The authors use a “proof by contradiction”: they assume an AGI machine exists, and then show that assumption leads to a logical conflict when you decompose the machine into simpler parts—so the original assumption must be false.
Implications and Impact
This research has several practical takeaways:
- For AI development: It suggests focusing on “narrow AI” (systems designed for specific jobs, like medical imaging or self‑driving) rather than expecting a single, general system to invent new science or art.
- For AI safety debates: It reduces fears that an all‑powerful, self‑directed AGI will emerge and take over. The paper argues such creativity is not computable.
- For understanding human intelligence: If human general intelligence involves true creativity (new functions), then it might not be computable by machines. That raises deep questions about how human minds work and whether some parts of intelligence are non‑algorithmic or rely on physical processes beyond current computing models.
Limits of the Paper’s Argument
The proof relies on the Church–Turing Thesis, which is widely accepted but not formally proven. If one day someone builds a “hypercomputer” (a device that can compute beyond Turing Machines), the conclusions could change. However, with today’s understanding, no known computer model can compute the kind of creativity defined as AGI in this paper.
Conclusion
In plain language: The paper argues that computers can rearrange and combine what they already know, but they can’t invent genuinely new abilities from scratch. So, under this definition of AGI, true machine creativity isn’t something algorithms can do. AI will remain extremely useful—just not creative in the same way humans are.
Knowledge Gaps
Below is a single, concrete list of knowledge gaps, limitations, and open questions left unresolved by the paper. Each point is framed to be actionable for future research.
- The paper’s AGI definition hinges on “creating new functionality not present in the initial system,” but it lacks a rigorous mathematical formalization of “functionality,” the set F, and what it means for a function to be “present” versus “generated,” especially for systems that learn, self-modify, or synthesize code.
- Axiom 1 equates computability with implementability via a finite number of NAND gates configured as a (seemingly) combinational circuit; it does not formally account for sequential circuits, state, unbounded memory, or time-varying reconfiguration—core aspects of Turing-computable processes. A formal extension to sequential/stateful architectures is needed.

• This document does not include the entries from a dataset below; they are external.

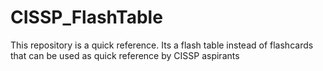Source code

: # CISSP_FlashTable

This repository is a quick reference. Its a flash table instead of flashcards that can be used as quick reference by CISSP aspirants
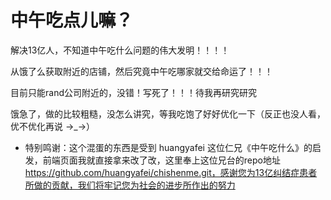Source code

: # 中午吃点儿嘛？

解决13亿人，不知道中午吃什么问题的伟大发明！！！！

从饿了么获取附近的店铺，然后究竟中午吃哪家就交给命运了！！！

目前只能rand公司附近的，没错！写死了！！！待我再研究研究

饿急了，做的比较粗糙，没怎么讲究，等我吃饱了好好优化一下（反正也没人看，优不优化再说 →_→）

* 特别鸣谢：这个混蛋的东西是受到 huangyafei 这位仁兄《中午吃什么》的启发，前端页面我就直接拿来改了改，这里奉上这位兄台的repo地址 https://github.com/huangyafei/chishenme.git，感谢您为13亿纠结症患者所做的贡献，我们将牢记您为社会的进步所作出的努力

- The proof’s “carve-out” step assumes that if a k-gate system is AGI, then the new functionality must be attributable to either the (k–1)-gate subcircuit or the 1-gate subcircuit; the paper does not provide a formal argument that composition of non-AGI components cannot yield AGI at the system level (emergence under composition remains unaddressed).
- The existence and uniqueness of a “minimum AGI system” (with the least k) is asserted via Lemma 4 but not rigorously proven. A formal existence proof (e.g., via well-ordering on gate counts across circuit families parameterized by input size and state) is required if the contradiction hinges on such minimality.
- The argument treats the algorithm as a fixed circuit with a fixed gate count and topology; it does not analyze algorithms that reconfigure themselves over time (e.g., neural architecture search, JIT compilation, dynamic programming synthesis, or self-modifying code). A formal model of dynamic topology and its implications for “new functionality” is missing.
- The paper requires algorithms to be deterministic and terminating for all valid inputs, omitting probabilistic or partial computability (non-terminating on some inputs). An extension that explicitly covers randomized Turing machines and partial recursive functions is needed to establish whether “creativity” remains incomputable under these more general models.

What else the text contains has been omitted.